== Segment start ==

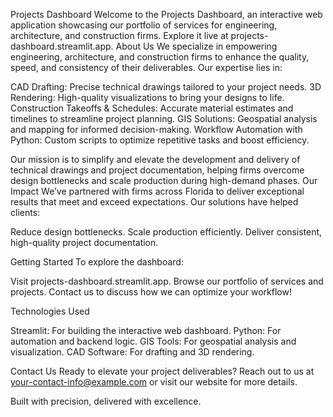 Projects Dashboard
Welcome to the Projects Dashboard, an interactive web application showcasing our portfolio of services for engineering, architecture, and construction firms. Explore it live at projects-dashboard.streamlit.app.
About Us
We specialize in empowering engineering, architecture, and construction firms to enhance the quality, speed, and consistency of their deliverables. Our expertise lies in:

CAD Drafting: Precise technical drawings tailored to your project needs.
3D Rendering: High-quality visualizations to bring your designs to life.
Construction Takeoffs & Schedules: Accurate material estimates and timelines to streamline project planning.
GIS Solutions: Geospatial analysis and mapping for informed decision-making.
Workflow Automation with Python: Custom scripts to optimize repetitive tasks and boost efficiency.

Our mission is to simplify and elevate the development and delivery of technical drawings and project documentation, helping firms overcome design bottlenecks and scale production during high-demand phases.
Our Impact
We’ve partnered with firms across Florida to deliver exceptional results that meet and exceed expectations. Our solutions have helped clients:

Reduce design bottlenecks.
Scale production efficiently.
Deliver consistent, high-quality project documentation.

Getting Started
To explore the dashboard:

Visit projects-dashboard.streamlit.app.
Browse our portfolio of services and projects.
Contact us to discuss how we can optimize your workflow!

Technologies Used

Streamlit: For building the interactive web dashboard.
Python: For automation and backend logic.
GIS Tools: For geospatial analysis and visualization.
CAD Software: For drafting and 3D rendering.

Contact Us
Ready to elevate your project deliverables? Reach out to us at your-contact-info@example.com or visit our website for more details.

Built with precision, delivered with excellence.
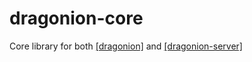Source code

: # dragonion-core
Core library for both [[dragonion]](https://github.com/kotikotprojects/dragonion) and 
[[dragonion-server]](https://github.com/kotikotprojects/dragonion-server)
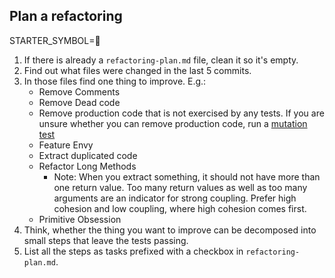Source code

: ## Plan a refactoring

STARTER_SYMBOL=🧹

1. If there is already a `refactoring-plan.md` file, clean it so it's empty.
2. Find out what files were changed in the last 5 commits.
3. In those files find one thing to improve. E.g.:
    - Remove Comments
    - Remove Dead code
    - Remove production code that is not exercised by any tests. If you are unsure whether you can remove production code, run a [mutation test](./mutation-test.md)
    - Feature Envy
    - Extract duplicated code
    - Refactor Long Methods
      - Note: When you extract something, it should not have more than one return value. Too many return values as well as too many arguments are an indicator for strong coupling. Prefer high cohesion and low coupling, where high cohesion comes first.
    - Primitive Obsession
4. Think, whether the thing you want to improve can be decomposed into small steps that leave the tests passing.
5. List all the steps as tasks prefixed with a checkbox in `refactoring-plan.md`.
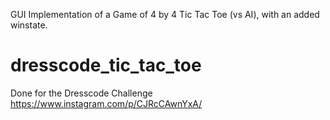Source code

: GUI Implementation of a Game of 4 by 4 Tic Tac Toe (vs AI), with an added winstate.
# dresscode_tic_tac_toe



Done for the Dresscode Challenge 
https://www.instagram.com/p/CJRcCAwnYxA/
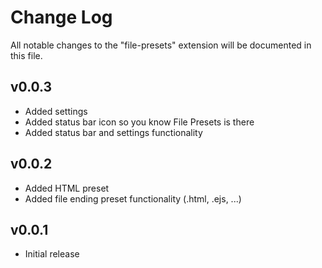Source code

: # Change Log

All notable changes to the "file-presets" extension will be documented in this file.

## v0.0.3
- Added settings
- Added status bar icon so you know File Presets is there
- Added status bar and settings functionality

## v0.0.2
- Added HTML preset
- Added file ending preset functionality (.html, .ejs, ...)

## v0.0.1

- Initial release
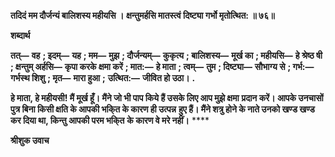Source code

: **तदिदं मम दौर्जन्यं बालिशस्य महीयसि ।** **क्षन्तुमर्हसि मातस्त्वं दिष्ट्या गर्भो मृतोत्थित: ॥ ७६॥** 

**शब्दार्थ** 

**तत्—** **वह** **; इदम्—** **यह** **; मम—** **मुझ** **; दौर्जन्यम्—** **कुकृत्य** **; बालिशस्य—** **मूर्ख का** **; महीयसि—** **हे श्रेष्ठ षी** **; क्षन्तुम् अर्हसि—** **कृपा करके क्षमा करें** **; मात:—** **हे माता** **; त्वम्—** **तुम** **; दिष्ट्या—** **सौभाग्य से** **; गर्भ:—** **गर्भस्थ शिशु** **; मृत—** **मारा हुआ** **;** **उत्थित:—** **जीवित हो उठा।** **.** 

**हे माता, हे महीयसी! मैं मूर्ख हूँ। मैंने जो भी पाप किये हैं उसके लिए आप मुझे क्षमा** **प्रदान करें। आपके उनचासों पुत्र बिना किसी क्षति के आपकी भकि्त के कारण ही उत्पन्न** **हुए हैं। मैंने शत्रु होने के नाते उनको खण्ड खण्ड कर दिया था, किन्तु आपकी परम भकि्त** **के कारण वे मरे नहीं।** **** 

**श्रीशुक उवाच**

== Segment end ==

How to complete this task — Once the line containing "3D Rendering: High-quality" has been located, transcribe exactly and only every line from the first line of the entries through it, excluding pictures.

Response box —
 Projects Dashboard
Welcome to the Projects Dashboard, an interactive web application showcasing our portfolio of services for engineering, architecture, and construction firms. Explore it live at projects-dashboard.streamlit.app.
About Us
We specialize in empowering engineering, architecture, and construction firms to enhance the quality, speed, and consistency of their deliverables. Our expertise lies in:

CAD Drafting: Precise technical drawings tailored to your project needs.
3D Rendering: High-quality visualizations to bring your designs to life.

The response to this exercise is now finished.